§ **Your goal**: The records sit below this line. Repeat all of them exactly.

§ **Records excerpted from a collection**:
Content starts

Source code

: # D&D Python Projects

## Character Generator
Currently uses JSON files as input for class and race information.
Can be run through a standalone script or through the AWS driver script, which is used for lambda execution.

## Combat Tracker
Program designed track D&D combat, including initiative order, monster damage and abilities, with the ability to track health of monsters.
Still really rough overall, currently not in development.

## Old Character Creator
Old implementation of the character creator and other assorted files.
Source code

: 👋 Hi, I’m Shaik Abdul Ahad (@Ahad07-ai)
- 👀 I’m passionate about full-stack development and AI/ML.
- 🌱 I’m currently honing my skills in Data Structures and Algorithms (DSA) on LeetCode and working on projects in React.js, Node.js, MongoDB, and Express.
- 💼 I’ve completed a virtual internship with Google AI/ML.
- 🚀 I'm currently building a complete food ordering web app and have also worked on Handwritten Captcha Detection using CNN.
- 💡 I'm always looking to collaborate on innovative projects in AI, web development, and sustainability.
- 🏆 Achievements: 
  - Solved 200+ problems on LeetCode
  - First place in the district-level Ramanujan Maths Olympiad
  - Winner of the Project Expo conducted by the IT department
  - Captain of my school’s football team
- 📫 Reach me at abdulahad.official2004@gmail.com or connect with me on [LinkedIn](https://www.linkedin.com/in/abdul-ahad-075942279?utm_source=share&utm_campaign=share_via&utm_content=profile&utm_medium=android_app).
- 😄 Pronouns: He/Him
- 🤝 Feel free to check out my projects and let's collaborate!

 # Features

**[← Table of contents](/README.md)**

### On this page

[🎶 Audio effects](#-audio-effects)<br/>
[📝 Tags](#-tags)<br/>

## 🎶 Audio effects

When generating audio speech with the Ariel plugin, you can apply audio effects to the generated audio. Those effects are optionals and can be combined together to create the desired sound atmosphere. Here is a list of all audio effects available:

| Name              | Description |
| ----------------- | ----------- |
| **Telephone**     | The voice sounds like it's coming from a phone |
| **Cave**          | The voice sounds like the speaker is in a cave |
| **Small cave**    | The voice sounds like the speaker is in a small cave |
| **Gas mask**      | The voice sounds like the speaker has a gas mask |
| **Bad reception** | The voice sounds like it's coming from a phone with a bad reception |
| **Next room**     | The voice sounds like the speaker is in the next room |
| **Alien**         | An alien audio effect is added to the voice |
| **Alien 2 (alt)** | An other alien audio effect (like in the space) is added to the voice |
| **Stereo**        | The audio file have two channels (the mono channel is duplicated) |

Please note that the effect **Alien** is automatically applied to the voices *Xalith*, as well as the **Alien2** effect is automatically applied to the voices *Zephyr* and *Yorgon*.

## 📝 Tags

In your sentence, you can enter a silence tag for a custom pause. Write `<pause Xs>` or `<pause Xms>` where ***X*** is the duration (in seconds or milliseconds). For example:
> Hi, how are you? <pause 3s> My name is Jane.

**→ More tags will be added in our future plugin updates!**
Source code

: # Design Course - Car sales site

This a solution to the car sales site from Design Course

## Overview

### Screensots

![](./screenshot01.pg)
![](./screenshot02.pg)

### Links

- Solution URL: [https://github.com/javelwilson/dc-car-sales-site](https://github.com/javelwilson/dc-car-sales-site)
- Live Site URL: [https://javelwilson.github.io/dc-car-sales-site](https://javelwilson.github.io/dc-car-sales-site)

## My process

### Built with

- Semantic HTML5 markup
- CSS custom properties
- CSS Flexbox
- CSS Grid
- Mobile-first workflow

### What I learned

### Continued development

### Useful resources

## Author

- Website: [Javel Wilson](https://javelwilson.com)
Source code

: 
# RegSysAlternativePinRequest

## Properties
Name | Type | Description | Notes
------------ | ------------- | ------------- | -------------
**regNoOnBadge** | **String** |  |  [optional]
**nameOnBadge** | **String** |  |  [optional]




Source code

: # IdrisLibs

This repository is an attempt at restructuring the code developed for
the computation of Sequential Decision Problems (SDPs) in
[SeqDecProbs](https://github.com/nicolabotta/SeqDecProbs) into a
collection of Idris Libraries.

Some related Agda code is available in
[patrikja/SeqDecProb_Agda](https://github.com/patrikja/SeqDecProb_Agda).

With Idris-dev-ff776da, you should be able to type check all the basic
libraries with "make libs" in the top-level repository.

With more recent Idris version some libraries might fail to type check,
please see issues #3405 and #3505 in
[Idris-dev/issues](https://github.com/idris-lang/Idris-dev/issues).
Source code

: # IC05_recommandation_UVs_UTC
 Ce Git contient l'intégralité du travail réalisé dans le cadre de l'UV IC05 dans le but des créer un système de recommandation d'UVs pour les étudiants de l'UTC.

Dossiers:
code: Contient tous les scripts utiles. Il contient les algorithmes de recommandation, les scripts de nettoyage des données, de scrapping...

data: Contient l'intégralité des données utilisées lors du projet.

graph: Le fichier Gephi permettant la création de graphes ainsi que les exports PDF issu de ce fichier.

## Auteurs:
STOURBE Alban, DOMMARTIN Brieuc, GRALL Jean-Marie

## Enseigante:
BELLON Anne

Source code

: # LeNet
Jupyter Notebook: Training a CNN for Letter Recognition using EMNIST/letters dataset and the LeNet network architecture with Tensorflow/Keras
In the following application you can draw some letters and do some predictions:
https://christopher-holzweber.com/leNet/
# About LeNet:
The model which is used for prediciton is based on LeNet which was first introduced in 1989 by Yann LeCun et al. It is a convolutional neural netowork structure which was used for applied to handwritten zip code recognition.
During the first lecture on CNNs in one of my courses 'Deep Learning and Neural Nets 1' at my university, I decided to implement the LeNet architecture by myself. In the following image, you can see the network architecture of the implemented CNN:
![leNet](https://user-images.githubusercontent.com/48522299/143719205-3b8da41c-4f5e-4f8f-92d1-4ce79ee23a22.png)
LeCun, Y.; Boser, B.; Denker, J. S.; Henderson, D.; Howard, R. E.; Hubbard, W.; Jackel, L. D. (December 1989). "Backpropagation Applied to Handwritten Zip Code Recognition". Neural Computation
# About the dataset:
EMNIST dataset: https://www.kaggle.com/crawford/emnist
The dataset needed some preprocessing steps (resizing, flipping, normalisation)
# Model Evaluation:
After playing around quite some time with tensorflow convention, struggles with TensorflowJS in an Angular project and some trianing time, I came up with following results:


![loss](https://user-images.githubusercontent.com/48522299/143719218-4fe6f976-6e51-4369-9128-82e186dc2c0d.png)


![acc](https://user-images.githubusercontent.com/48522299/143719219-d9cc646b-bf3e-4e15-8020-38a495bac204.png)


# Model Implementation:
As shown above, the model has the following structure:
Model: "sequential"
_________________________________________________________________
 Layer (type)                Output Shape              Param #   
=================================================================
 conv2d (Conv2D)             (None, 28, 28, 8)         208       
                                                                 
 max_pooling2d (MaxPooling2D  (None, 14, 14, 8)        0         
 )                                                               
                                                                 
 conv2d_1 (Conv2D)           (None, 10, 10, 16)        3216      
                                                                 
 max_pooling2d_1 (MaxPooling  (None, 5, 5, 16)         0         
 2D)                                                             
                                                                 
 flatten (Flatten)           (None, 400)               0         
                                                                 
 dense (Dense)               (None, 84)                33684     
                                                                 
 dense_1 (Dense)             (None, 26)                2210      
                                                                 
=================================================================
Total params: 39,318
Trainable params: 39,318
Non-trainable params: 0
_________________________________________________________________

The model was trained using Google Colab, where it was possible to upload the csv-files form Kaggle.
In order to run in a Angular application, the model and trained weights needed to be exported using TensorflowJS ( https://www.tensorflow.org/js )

Content ends

§ **Exercise output**:
Source code

: # D&D Python Projects

## Character Generator
Currently uses JSON files as input for class and race information.
Can be run through a standalone script or through the AWS driver script, which is used for lambda execution.

## Combat Tracker
Program designed track D&D combat, including initiative order, monster damage and abilities, with the ability to track health of monsters.
Still really rough overall, currently not in development.

## Old Character Creator
Old implementation of the character creator and other assorted files.
Source code

: 👋 Hi, I’m Shaik Abdul Ahad (@Ahad07-ai)
- 👀 I’m passionate about full-stack development and AI/ML.
- 🌱 I’m currently honing my skills in Data Structures and Algorithms (DSA) on LeetCode and working on projects in React.js, Node.js, MongoDB, and Express.
- 💼 I’ve completed a virtual internship with Google AI/ML.
- 🚀 I'm currently building a complete food ordering web app and have also worked on Handwritten Captcha Detection using CNN.
- 💡 I'm always looking to collaborate on innovative projects in AI, web development, and sustainability.
- 🏆 Achievements: 
  - Solved 200+ problems on LeetCode
  - First place in the district-level Ramanujan Maths Olympiad
  - Winner of the Project Expo conducted by the IT department
  - Captain of my school’s football team
- 📫 Reach me at abdulahad.official2004@gmail.com or connect with me on [LinkedIn](https://www.linkedin.com/in/abdul-ahad-075942279?utm_source=share&utm_campaign=share_via&utm_content=profile&utm_medium=android_app).
- 😄 Pronouns: He/Him
- 🤝 Feel free to check out my projects and let's collaborate!

 # Features

**[← Table of contents](/README.md)**

### On this page

[🎶 Audio effects](#-audio-effects)<br/>
[📝 Tags](#-tags)<br/>

## 🎶 Audio effects

When generating audio speech with the Ariel plugin, you can apply audio effects to the generated audio. Those effects are optionals and can be combined together to create the desired sound atmosphere. Here is a list of all audio effects available:

| Name              | Description |
| ----------------- | ----------- |
| **Telephone**     | The voice sounds like it's coming from a phone |
| **Cave**          | The voice sounds like the speaker is in a cave |
| **Small cave**    | The voice sounds like the speaker is in a small cave |
| **Gas mask**      | The voice sounds like the speaker has a gas mask |
| **Bad reception** | The voice sounds like it's coming from a phone with a bad reception |
| **Next room**     | The voice sounds like the speaker is in the next room |
| **Alien**         | An alien audio effect is added to the voice |
| **Alien 2 (alt)** | An other alien audio effect (like in the space) is added to the voice |
| **Stereo**        | The audio file have two channels (the mono channel is duplicated) |

Please note that the effect **Alien** is automatically applied to the voices *Xalith*, as well as the **Alien2** effect is automatically applied to the voices *Zephyr* and *Yorgon*.

## 📝 Tags

In your sentence, you can enter a silence tag for a custom pause. Write `<pause Xs>` or `<pause Xms>` where ***X*** is the duration (in seconds or milliseconds). For example:
> Hi, how are you? <pause 3s> My name is Jane.

**→ More tags will be added in our future plugin updates!**
Source code

: # Design Course - Car sales site

This a solution to the car sales site from Design Course

## Overview

### Screensots

![](./screenshot01.pg)
![](./screenshot02.pg)

### Links

- Solution URL: [https://github.com/javelwilson/dc-car-sales-site](https://github.com/javelwilson/dc-car-sales-site)
- Live Site URL: [https://javelwilson.github.io/dc-car-sales-site](https://javelwilson.github.io/dc-car-sales-site)

## My process

### Built with

- Semantic HTML5 markup
- CSS custom properties
- CSS Flexbox
- CSS Grid
- Mobile-first workflow

### What I learned

### Continued development

### Useful resources

## Author

- Website: [Javel Wilson](https://javelwilson.com)
Source code

: 
# RegSysAlternativePinRequest

## Properties
Name | Type | Description | Notes
------------ | ------------- | ------------- | -------------
**regNoOnBadge** | **String** |  |  [optional]
**nameOnBadge** | **String** |  |  [optional]




Source code

: # IdrisLibs

This repository is an attempt at restructuring the code developed for
the computation of Sequential Decision Problems (SDPs) in
[SeqDecProbs](https://github.com/nicolabotta/SeqDecProbs) into a
collection of Idris Libraries.

Some related Agda code is available in
[patrikja/SeqDecProb_Agda](https://github.com/patrikja/SeqDecProb_Agda).

With Idris-dev-ff776da, you should be able to type check all the basic
libraries with "make libs" in the top-level repository.

With more recent Idris version some libraries might fail to type check,
please see issues #3405 and #3505 in
[Idris-dev/issues](https://github.com/idris-lang/Idris-dev/issues).
Source code

: # IC05_recommandation_UVs_UTC
 Ce Git contient l'intégralité du travail réalisé dans le cadre de l'UV IC05 dans le but des créer un système de recommandation d'UVs pour les étudiants de l'UTC.

Dossiers:
code: Contient tous les scripts utiles. Il contient les algorithmes de recommandation, les scripts de nettoyage des données, de scrapping...

data: Contient l'intégralité des données utilisées lors du projet.

graph: Le fichier Gephi permettant la création de graphes ainsi que les exports PDF issu de ce fichier.

## Auteurs:
STOURBE Alban, DOMMARTIN Brieuc, GRALL Jean-Marie

## Enseigante:
BELLON Anne

Source code

: # LeNet
Jupyter Notebook: Training a CNN for Letter Recognition using EMNIST/letters dataset and the LeNet network architecture with Tensorflow/Keras
In the following application you can draw some letters and do some predictions:
https://christopher-holzweber.com/leNet/
# About LeNet:
The model which is used for prediciton is based on LeNet which was first introduced in 1989 by Yann LeCun et al. It is a convolutional neural netowork structure which was used for applied to handwritten zip code recognition.
During the first lecture on CNNs in one of my courses 'Deep Learning and Neural Nets 1' at my university, I decided to implement the LeNet architecture by myself. In the following image, you can see the network architecture of the implemented CNN:
![leNet](https://user-images.githubusercontent.com/48522299/143719205-3b8da41c-4f5e-4f8f-92d1-4ce79ee23a22.png)
LeCun, Y.; Boser, B.; Denker, J. S.; Henderson, D.; Howard, R. E.; Hubbard, W.; Jackel, L. D. (December 1989). "Backpropagation Applied to Handwritten Zip Code Recognition". Neural Computation
# About the dataset:
EMNIST dataset: https://www.kaggle.com/crawford/emnist
The dataset needed some preprocessing steps (resizing, flipping, normalisation)
# Model Evaluation:
After playing around quite some time with tensorflow convention, struggles with TensorflowJS in an Angular project and some trianing time, I came up with following results:


![loss](https://user-images.githubusercontent.com/48522299/143719218-4fe6f976-6e51-4369-9128-82e186dc2c0d.png)


![acc](https://user-images.githubusercontent.com/48522299/143719219-d9cc646b-bf3e-4e15-8020-38a495bac204.png)


# Model Implementation:
As shown above, the model has the following structure:
Model: "sequential"
_________________________________________________________________
 Layer (type)                Output Shape              Param #   
=================================================================
 conv2d (Conv2D)             (None, 28, 28, 8)         208       
                                                                 
 max_pooling2d (MaxPooling2D  (None, 14, 14, 8)        0         
 )                                                               
                                                                 
 conv2d_1 (Conv2D)           (None, 10, 10, 16)        3216      
                                                                 
 max_pooling2d_1 (MaxPooling  (None, 5, 5, 16)         0         
 2D)                                                             
                                                                 
 flatten (Flatten)           (None, 400)               0         
                                                                 
 dense (Dense)               (None, 84)                33684     
                                                                 
 dense_1 (Dense)             (None, 26)                2210      
                                                                 
=================================================================
Total params: 39,318
Trainable params: 39,318
Non-trainable params: 0
_________________________________________________________________

The model was trained using Google Colab, where it was possible to upload the csv-files form Kaggle.
In order to run in a Angular application, the model and trained weights needed to be exported using TensorflowJS ( https://www.tensorflow.org/js )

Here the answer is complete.